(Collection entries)
————————
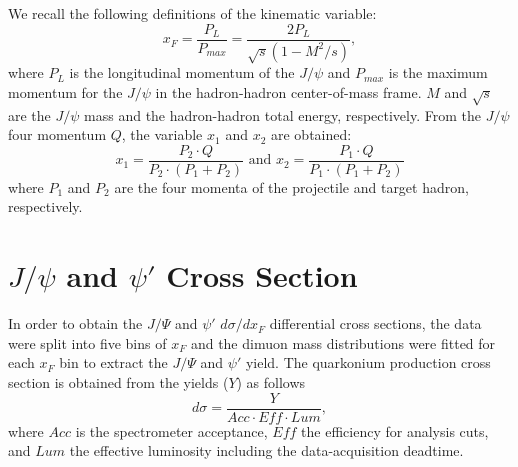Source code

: \documentclass[reprint,aps,unsortedaddress,superscriptaddress,prd,floatfix,showpacs,linenumbers]{revtex4-2}
\begin{document}
We recall the following definitions of the kinematic variable:
\begin{equation}
	x_F = \frac{P_L}{P_{max}}=\frac{2P_L}{\sqrt{s}\left(1-M^2/s\right)},
\end{equation}
where $P_L$ is the longitudinal momentum of the $J/\psi$ and $P_{max}$ is
the maximum momentum for the $J/\psi$ in the hadron-hadron center-of-mass
frame. $M$ and $\sqrt{s}$ are the $J/\psi$ mass and the hadron-hadron total energy,
respectively. From the $J/\psi$ four momentum $Q$, the variable $x_1$ and $x_2$
are obtained:
\begin{equation}
	x_1=\frac{P_2\cdot Q}{P_2 \cdot \left(P_1 + P_2\right)} \textrm{ and } x_2=\frac{P_1\cdot Q}{P_1 \cdot \left(P_1 + P_2\right)} 
\end{equation}
where $P_1$ and $P_2$ are the four momenta of the projectile and target hadron,
respectively.

\section{\texorpdfstring{$J/\psi$}{J/psi} and \texorpdfstring{$\psi'$}{psi'} Cross Section}
\label{sec:cross_section}
In order to obtain the $J/\Psi$ and $\psi'$ $d\sigma/dx_F$ differential cross sections,
the data were split into five bins of $x_F$ and the dimuon mass distributions
were fitted for each $x_F$ bin to extract the $J/\Psi$ and $\psi'$ yield.
The quarkonium production cross section is obtained from the yields ($Y$) as follows
\begin{equation}
d\sigma = \frac{Y}{Acc \cdot Eff \cdot Lum}, 
\label{eq:eq2}
\end{equation}    
where $Acc$ is the spectrometer acceptance, $Eff$ the efficiency for 
analysis cuts, and $Lum$ the effective luminosity including the 
data-acquisition deadtime. 
\end{document}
————————
Work item: In the records above, find the line containing "where $P_L$ is"; please retype it and every line after it through the last line, exactly and with nothing else.

Exercise output:
where $P_L$ is the longitudinal momentum of the $J/\psi$ and $P_{max}$ is
the maximum momentum for the $J/\psi$ in the hadron-hadron center-of-mass
frame. $M$ and $\sqrt{s}$ are the $J/\psi$ mass and the hadron-hadron total energy,
respectively. From the $J/\psi$ four momentum $Q$, the variable $x_1$ and $x_2$
are obtained:
\begin{equation}
	x_1=\frac{P_2\cdot Q}{P_2 \cdot \left(P_1 + P_2\right)} \textrm{ and } x_2=\frac{P_1\cdot Q}{P_1 \cdot \left(P_1 + P_2\right)} 
\end{equation}
where $P_1$ and $P_2$ are the four momenta of the projectile and target hadron,
respectively.

\section{\texorpdfstring{$J/\psi$}{J/psi} and \texorpdfstring{$\psi'$}{psi'} Cross Section}
\label{sec:cross_section}
In order to obtain the $J/\Psi$ and $\psi'$ $d\sigma/dx_F$ differential cross sections,
the data were split into five bins of $x_F$ and the dimuon mass distributions
were fitted for each $x_F$ bin to extract the $J/\Psi$ and $\psi'$ yield.
The quarkonium production cross section is obtained from the yields ($Y$) as follows
\begin{equation}
d\sigma = \frac{Y}{Acc \cdot Eff \cdot Lum}, 
\label{eq:eq2}
\end{equation}    
where $Acc$ is the spectrometer acceptance, $Eff$ the efficiency for 
analysis cuts, and $Lum$ the effective luminosity including the 
data-acquisition deadtime. 
\end{document}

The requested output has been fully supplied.